I think the semantics of read/write ordering are actually similar to those of atomic_thread_fence with memory_order_acquire or memory_order_release, respectively, in C11/C++11. I agree it's not quite the same as an acquire or release load or store, which in my experience I've seen used more often. atomic_thread_fence has stricter synchronization requirements.

It would of course be possible to add MPI_WIN_ORDER_ACQUIRE and MPI_WIN_ORDER_RELEASE for the sake of semantic compatibility with high-level abstractions.

Doesn't MPI_WIN_ORDER_DATA only apply to conflicting updates?

That is all it does, yes. The reasoning behind MPI_WIN_ORDER_DATA is that in shared memory the implementation likely won't have to issue a memory fence to fulfill this ordering because the CPU takes care of it (well, unless operations to the same shared memory target are in flight in the NIC, in which case those have to complete before returning from MPI_WIN_ORDER). For inter-node communication the implementation will have to take care of the ordering, e.g., by adding a fence flag to the next communication operation. Without MPI_WIN_ORDER_DATA, any call to MPI_WIN_ORDER would require a memory fence in shared memory though.

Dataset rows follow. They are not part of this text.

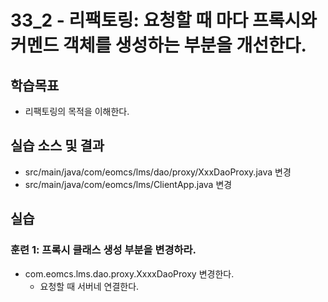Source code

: # 33_2 - 리팩토링: 요청할 때 마다 프록시와 커멘드 객체를 생성하는 부분을 개선한다.

## 학습목표

- 리팩토링의 목적을 이해한다.

## 실습 소스 및 결과
- src/main/java/com/eomcs/lms/dao/proxy/XxxDaoProxy.java 변경
- src/main/java/com/eomcs/lms/ClientApp.java 변경

## 실습  

### 훈련 1: 프록시 클래스 생성 부분을 변경하라.
- com.eomcs.lms.dao.proxy.XxxxDaoProxy 변경한다.
  - 요청할 때 서버네 연결한다. 
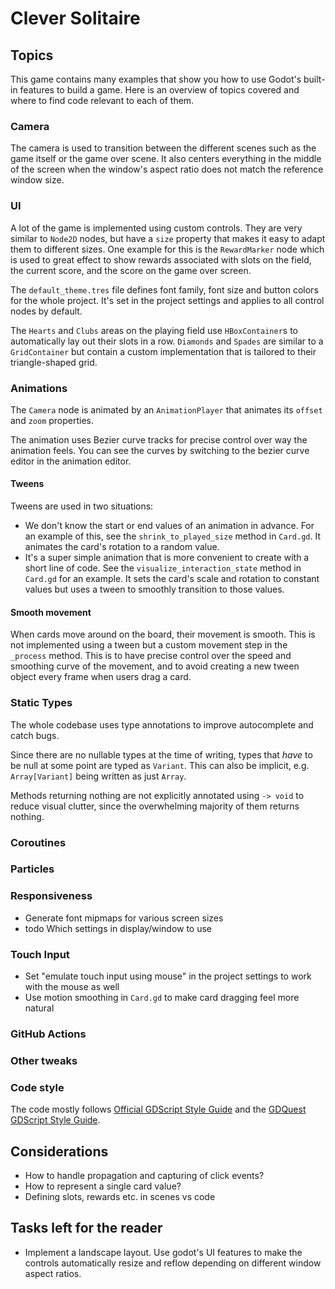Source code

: # Clever Solitaire

## Topics

This game contains many examples that show you how to use Godot's built-in features to build a game. Here is an overview of topics covered and where to find code relevant to each of them.

### Camera

The camera is used to transition between the different scenes such as the game itself or the game over scene.
It also centers everything in the middle of the screen when the window's aspect ratio does not match the reference window size.

### UI

A lot of the game is implemented using custom controls. They are very similar to `Node2D` nodes, but have a `size` property that makes it easy to adapt them to different sizes. One example for this is the `RewardMarker` node which is used to great effect to show rewards associated with slots on the field, the current score, and the score on the game over screen.

The `default_theme.tres` file defines font family, font size and button colors for the whole project. It's set in the project settings and applies to all control nodes by default.

The `Hearts` and `Clubs` areas on the playing field use `HBoxContainer`s to automatically lay out their slots in a row. `Diamonds` and `Spades` are similar to a `GridContainer` but contain a custom implementation that is tailored to their triangle-shaped grid. 

### Animations

The `Camera` node is animated by an `AnimationPlayer` that animates its `offset` and `zoom` properties.

The animation uses Bezier curve tracks for precise control over way the animation feels. You can see the curves by switching to the bezier curve editor in the animation editor.

#### Tweens

Tweens are used in two situations:

- We don't know the start or end values of an animation in advance. For an example of this, see the `shrink_to_played_size` method in `Card.gd`. It animates the card's rotation to a random value.
- It's a super simple animation that is more convenient to create with a short line of code. See the `visualize_interaction_state` method in `Card.gd` for an example. It sets the card's scale and rotation to constant values but uses a tween to smoothly transition to those values.

#### Smooth movement

When cards move around on the board, their movement is smooth. This is not implemented using a tween but a custom movement step in the `_process` method.
This is to have precise control over the speed and smoothing curve of the movement, and to avoid creating a new tween object every frame when users drag a card.

### Static Types

The whole codebase uses type annotations to improve autocomplete and catch bugs.

Since there are no nullable types at the time of writing, types that *have* to be null at some point are typed as `Variant`.
This can also be implicit, e.g. `Array[Variant]` being written as just `Array`.

Methods returning nothing are not explicitly annotated using `-> void` to reduce visual clutter, since the overwhelming majority of them returns nothing.

### Coroutines

### Particles

### Responsiveness

- Generate font mipmaps for various screen sizes
- todo Which settings in display/window to use

### Touch Input

- Set "emulate touch input using mouse" in the project settings to work with the mouse as well
- Use motion smoothing in `Card.gd` to make card dragging feel more natural

### GitHub Actions

### Other tweaks

### Code style

The code mostly follows [Official GDScript Style Guide](https://docs.godotengine.org/en/latest/tutorials/scripting/gdscript/gdscript_styleguide.html) and the [GDQuest GDScript Style Guide](https://www.gdquest.com/docs/guidelines/best-practices/godot-gdscript/).

## Considerations

- How to handle propagation and capturing of click events?
- How to represent a single card value?
- Defining slots, rewards etc. in scenes vs code

## Tasks left for the reader

- Implement a landscape layout. Use godot's UI features to make the controls automatically resize and reflow depending on different window aspect ratios.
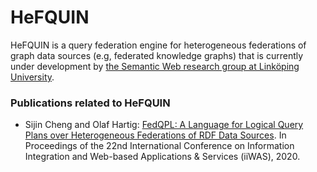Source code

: # HeFQUIN
HeFQUIN is a query federation engine for heterogeneous federations of graph data sources (e.g, federated knowledge graphs) that is currently under development by [the Semantic Web research group at Linköping University](https://www.ida.liu.se/research/semanticweb/).

### Publications related to HeFQUIN
* Sijin Cheng and Olaf Hartig: [FedQPL: A Language for Logical Query Plans over Heterogeneous Federations of RDF Data Sources](http://olafhartig.de/files/ChengHartig_FedQPL_iiWAS2020_Extended.pdf). In Proceedings of the 22nd International Conference on Information Integration and Web-based Applications & Services (iiWAS), 2020.
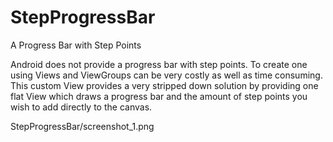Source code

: # StepProgressBar
A Progress Bar with Step Points

Android does not provide a progress bar with step points.  To create one using Views and ViewGroups can be very costly as well as time consuming.
This custom View provides a very stripped down solution by providing one flat View which draws a progress bar and the amount of step points you wish to add directly to the canvas.

StepProgressBar/screenshot_1.png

I suppose if these are done in phases or batches then they don't need individually to be atomic; I think the RMA-WG issues page had such an example.

I'm not sure what you mean by "phases or batches". From the view of a PGAS runtime that uses MPI RMA there is no control whatsoever over the RMA communication pattern the application exhibits. The behavior has to be assumed to be random reads and writes, which basically requires a flush after each operations to ensure sequential consistency. The use of MPI_WIN_ORDER_DATA would boil this down to one flush per blocking get (or before any non-RMA synchronization).

To lend credence to the claim that atomic operations may be slower than put/get: I'm observing significant differences for larger transfers comparing accumulate+replace and a put (followed by a flush): with 2M 64bit integers (16MiB) the difference in throughput is >2x on Aries and 15% on a ConnectX-3 cluster in favor of put (measured with Open MPI 3.1.2). So using atomic operations just to get the ordering comes at a cost and MPI_WIN_ORDER_DATA provides a higher degree of control and flexibility.

omor1 commented 5 years ago

It would of course be possible to add MPI_WIN_ORDER_ACQUIRE and MPI_WIN_ORDER_RELEASE for the sake of semantic compatibility with high-level abstractions.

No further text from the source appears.